Nu Trek and everything after it are the opposite of early-TNG, too bleak to really care about.
 

bullethead

Part-time fanfic writer
Super Moderator
Staff Member
Honestly, aside from Star Trek into Darkness and Discovery S1-2, where the writing is just fucking awful all around, there isn't all that much bleakness in post-Berman Trek.

Like, any and all foibles Starfleet/the Federation have in Lower Decks is something they already had in Berman era Trek, all the bad stuff in Prodigy happened because literally half of one species was a bunch of douchebags and other half wasn't, Discovery S3-4 Federation/Starfleet was recovering from a galaxy wide disaster and still did their best to help people, Picard S1 Federation/Starfleet had to pull back and hunker down after Romulans blew up the core of their starship industrial complex and tricked them into banning AI - which immediately got reversed once they learned the Romulans caused that, Strange New Worlds has the Federation/Starfleet do their best to help everyone out while dealing with how big space is...
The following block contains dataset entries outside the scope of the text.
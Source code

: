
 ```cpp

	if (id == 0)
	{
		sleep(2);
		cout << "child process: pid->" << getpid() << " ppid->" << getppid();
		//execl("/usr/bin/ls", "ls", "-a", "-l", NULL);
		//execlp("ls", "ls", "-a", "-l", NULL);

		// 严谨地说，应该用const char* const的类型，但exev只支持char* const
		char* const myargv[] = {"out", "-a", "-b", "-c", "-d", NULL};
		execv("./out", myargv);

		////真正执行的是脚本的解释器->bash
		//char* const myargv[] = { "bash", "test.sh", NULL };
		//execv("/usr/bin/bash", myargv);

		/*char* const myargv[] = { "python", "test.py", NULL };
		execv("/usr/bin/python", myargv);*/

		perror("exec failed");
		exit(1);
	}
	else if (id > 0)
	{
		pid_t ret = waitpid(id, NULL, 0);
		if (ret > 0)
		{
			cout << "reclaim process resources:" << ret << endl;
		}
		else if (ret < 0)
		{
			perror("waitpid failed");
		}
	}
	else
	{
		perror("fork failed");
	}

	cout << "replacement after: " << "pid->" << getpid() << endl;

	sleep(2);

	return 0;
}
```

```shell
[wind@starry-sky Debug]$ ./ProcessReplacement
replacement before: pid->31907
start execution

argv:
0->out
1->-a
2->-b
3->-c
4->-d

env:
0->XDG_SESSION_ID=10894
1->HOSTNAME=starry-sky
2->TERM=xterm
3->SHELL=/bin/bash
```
Hell, the main flaw of the Federation in Strange New Worlds is intolerance for genetic engineering and unreasonable punishment for it... which is from Berman Trek.
 

UberIguana

Well-known member
Except for that one TNG episode where they were engineering a bunch of test-superhumans with telepathy and immune systems that actively sought out threats. None of the Enterprise crew seemed to care beyond how impressive the work was. I guess everyone ignores that one due to the implications of using a transporter to reverse ageing. Or maybe they ignore it because it had Pulaski in it.

The whole incident might have just reaffirmed their anti-genetic engineering attitude and the whole thing got memory-holed by Federation idealists.